Psiche e alimentazione: un corpo che soffre, un corpo che parla

Siamo abituati a pensare alla mente e al corpo come se fossero un uovo: il tuorlo è la nostra psiche, l’albume il corpo.

Dentro e fuori, contenuto e involucro. È vero, abitiamo il nostro corpo, ma il modo di abitarlo non si inserisce in una logica esclusivamente duale. Siamo piuttosto una omelette: ogni parte del nostro corpo è intrisa dal nostro essere, come uno straccio bagnato: l’acqua non è separabile dalla materia. E l’essere umano parla, il corpo parla di questo modo di abitarlo: a volte attraverso i sintomi. L’ansia che si esprime attraverso il respiro corto, la tachicardia, i problemi gastrici. Un corpo teso, contratto, una voracità senza fame, un rifiuto del cibo, un senso di colpa.

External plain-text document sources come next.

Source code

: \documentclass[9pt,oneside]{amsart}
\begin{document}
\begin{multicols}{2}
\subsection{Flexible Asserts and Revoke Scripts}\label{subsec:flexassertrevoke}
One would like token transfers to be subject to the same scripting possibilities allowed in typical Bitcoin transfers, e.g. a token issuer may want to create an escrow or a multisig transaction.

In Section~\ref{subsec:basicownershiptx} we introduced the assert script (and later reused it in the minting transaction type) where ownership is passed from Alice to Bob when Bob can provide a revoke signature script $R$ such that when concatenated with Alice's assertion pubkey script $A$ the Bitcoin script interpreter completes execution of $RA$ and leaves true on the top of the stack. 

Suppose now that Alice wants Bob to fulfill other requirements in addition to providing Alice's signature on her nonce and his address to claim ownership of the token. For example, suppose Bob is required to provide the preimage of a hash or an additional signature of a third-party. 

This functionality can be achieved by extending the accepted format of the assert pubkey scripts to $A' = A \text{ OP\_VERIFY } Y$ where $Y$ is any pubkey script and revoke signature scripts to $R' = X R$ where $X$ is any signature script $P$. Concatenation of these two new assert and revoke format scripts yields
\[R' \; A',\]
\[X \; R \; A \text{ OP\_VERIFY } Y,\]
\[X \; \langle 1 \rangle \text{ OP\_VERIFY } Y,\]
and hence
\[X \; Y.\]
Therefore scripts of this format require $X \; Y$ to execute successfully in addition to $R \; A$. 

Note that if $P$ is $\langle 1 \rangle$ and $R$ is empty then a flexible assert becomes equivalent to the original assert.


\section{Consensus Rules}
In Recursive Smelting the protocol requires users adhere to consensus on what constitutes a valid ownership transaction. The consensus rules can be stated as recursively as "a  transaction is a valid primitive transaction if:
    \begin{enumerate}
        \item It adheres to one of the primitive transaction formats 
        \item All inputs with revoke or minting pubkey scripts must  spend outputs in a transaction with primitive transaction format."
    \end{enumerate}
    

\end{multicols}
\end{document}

L’essere umano nasce all’interno delle relazioni: non esiste essere umano che ne sia escluso. Siamo parlati da chi ci accoglie al mondo: la madre, il padre, e tutti coloro che ci incontrano. E il nostro modo di abitare il corpo si plasma attraverso le relazioni. La ricerca ci mostra che fin da neonati impariamo che quella iniziale sensazione di fastidio che rompe l’omeostasi è fame: lo apprendiamo perché la madre, davanti al pianto indefinito del neonato offre cibo. Non concepiamo all’inizio il concetto di fame: è la madre che regola sensazione del neonato e risposta. Il nutrimento non è solo cibo, è dunque anche relazione. È il fatto che la madre offra relazione che risponde al desiderio del figlio: sono le parole, lo sguardo, la ritualità che si accompagnano ad esso. Anche nella vita adulta il corpo è regolato sulle relazioni: il cibo è a volte oggetto mediatore tra mente e corpo.

Mangiare senza saziarsi è un modo di usare questo oggetto, mediatore di un vuoto. Un vuoto che non si associa ad un desiderio dell’Altro, in cui il consumo di cibo è fine a se stesso, in cui il legame relazionale non trova spazio.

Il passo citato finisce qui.